I use tarot and oracle cards as tools for reflection and contemplation. Rather than divining the future, they are a way for me to look more deeply at the "now."
"The goal isn't to arrive, but to meander, to saunter, to make your life a holy wandering." ~ Rami Shapiro

Saturday, October 6, 2018

Unwise Investments

From the Tarot of the Masters, the Ten of Swords; from the Key to the Kingdom, the 'Seven of Hearts:'

We often think we do a pretty good job of trying to explain just how things are—until we actually experience the thing we’re trying to explain. Then we realize our words and ideas are like trying to grab a single drop of rain in a thunderstorm.
—Ed Brickell

          It's easy to get heavily invested in our ideas and beliefs. When we begin identifying them as who we are, we fall under the delusion that they are the ultimate truth. We don't realize that these intellectual constructs are merely personal viewpoints heavily influenced by our upbringing and memories of past experiences. Perhaps there is a grain of truth in them, but it is just one raindrop out of the whole thunderstorm. Ricklef's redrawing of The Death of Caesar illustrates the point when we realize we don't know everything (which most people would agree with, yet we all seem to have an opinion about everything anyway). The Seven of Hearts illustrates the death of Cock Robin from the nursery rhyme. The 'cock' part tells us there was a bit of strutting and crowing with this particular bird. Yet our cocky views can be disowned if we have a friend willing to point them out with respect and kindness.
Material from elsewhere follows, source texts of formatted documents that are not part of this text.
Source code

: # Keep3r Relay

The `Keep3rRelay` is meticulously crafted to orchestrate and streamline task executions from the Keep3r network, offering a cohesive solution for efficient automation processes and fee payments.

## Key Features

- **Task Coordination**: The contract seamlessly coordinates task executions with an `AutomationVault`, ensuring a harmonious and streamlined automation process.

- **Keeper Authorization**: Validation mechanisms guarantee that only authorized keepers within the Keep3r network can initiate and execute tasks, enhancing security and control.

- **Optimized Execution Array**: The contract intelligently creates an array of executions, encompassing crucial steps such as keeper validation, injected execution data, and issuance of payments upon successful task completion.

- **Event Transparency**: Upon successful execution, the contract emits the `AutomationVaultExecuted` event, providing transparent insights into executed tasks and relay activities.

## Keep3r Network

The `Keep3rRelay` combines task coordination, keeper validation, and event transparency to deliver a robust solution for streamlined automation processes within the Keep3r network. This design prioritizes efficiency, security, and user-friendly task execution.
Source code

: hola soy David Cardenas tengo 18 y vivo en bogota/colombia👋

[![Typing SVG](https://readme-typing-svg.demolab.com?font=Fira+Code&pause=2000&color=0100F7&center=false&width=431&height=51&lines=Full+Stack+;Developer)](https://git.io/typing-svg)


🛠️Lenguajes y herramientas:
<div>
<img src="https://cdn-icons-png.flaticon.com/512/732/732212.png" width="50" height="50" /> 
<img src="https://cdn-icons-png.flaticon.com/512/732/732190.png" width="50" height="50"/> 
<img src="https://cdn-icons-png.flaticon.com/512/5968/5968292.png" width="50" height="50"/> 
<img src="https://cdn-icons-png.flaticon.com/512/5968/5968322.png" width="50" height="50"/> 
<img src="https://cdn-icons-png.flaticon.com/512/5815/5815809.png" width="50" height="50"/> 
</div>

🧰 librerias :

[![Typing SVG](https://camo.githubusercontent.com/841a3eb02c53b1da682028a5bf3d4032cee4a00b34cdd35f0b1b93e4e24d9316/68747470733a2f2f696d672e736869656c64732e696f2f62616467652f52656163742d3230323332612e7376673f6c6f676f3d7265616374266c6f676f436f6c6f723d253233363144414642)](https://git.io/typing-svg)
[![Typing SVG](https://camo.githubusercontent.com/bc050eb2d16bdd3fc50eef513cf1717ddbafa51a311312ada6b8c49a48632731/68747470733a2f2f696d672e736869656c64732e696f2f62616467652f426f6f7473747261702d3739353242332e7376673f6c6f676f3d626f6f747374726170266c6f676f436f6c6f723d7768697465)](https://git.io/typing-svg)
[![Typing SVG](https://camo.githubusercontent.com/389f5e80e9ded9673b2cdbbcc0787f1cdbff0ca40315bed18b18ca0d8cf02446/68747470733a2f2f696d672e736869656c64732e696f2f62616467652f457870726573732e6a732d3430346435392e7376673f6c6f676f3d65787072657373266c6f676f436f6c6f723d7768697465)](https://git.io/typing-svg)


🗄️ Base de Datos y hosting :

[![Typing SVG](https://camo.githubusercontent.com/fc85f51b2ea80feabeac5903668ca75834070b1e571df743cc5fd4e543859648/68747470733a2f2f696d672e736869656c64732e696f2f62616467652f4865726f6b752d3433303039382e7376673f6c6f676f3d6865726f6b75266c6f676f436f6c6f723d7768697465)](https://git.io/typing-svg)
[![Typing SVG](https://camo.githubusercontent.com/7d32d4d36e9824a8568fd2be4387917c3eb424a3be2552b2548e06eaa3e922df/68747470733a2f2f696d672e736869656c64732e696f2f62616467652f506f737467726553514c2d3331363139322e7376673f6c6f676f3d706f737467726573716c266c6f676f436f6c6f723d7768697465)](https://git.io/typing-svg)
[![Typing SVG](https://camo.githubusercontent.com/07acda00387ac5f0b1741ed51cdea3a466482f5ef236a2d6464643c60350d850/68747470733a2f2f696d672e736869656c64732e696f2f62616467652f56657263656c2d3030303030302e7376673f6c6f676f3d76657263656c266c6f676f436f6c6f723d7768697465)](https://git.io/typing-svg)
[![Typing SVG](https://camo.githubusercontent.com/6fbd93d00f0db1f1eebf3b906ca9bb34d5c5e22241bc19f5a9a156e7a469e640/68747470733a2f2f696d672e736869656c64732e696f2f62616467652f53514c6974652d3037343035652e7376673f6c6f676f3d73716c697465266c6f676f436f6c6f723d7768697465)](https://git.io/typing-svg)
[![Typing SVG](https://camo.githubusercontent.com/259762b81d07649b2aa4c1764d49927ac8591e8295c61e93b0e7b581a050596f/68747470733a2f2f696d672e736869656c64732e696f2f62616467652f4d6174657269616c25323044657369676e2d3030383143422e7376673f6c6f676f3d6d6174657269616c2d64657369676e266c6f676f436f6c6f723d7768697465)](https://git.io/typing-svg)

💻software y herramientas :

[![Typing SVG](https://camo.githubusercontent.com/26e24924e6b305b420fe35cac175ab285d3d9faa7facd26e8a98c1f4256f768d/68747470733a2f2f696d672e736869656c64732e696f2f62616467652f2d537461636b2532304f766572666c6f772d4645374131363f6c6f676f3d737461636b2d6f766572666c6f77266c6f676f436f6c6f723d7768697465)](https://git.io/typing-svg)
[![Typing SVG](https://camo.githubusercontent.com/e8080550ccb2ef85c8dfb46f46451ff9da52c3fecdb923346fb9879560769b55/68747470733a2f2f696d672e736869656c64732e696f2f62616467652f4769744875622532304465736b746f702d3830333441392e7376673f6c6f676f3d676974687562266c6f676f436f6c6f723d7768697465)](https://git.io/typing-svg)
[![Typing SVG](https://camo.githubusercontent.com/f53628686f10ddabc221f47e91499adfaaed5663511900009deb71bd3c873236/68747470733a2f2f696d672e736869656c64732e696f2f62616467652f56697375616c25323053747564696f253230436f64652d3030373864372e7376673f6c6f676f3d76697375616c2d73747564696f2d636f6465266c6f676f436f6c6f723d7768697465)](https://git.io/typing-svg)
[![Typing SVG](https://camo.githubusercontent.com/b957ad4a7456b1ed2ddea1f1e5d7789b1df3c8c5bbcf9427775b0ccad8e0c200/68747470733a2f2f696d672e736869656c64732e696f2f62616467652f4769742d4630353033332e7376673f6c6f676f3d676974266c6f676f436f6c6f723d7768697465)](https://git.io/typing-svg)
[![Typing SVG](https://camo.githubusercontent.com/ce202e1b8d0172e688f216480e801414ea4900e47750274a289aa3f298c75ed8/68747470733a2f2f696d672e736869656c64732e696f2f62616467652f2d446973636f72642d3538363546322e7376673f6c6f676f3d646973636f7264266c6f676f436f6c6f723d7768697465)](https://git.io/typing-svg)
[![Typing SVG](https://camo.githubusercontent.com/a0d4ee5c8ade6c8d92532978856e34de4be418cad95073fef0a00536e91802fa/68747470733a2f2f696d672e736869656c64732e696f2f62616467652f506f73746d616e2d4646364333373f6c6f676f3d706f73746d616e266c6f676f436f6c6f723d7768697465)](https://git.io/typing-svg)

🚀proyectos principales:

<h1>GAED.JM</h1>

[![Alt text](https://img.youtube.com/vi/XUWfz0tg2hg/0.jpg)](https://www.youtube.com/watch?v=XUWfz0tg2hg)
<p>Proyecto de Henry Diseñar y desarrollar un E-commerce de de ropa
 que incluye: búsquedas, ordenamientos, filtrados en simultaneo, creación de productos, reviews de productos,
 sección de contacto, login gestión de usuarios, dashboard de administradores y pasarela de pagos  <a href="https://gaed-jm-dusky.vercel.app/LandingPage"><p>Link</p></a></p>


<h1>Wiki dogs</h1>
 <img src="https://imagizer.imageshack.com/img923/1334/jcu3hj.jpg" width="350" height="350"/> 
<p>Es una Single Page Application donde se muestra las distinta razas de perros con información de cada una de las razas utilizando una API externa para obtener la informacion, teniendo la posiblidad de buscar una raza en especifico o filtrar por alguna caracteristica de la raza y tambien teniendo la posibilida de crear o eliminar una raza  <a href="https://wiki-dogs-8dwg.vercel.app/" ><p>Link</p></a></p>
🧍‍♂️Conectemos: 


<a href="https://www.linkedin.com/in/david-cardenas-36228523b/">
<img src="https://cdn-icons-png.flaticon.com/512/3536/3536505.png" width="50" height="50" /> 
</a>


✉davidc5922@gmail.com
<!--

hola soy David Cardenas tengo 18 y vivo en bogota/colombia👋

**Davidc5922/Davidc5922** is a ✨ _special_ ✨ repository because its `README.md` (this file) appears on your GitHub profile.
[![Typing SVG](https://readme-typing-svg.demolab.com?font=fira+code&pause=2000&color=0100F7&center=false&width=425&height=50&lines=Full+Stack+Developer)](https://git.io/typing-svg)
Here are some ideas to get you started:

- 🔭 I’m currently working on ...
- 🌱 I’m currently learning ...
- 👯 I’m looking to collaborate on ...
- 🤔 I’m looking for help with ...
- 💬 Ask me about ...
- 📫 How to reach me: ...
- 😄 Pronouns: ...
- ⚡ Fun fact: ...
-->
They can be (as in the nursery rhyme) the 'sparrow' that kills the cock (the confidence placed in them through ignorance).

If you really want to become skillful in your thoughts, words, and deeds, you need a trustworthy friend to point out your blind spots.
—Thanissaro Bhikkhu


2 comments:

  1. "Beware the Ides of March" The world will go on without, regardless of what we think or how powerful our place.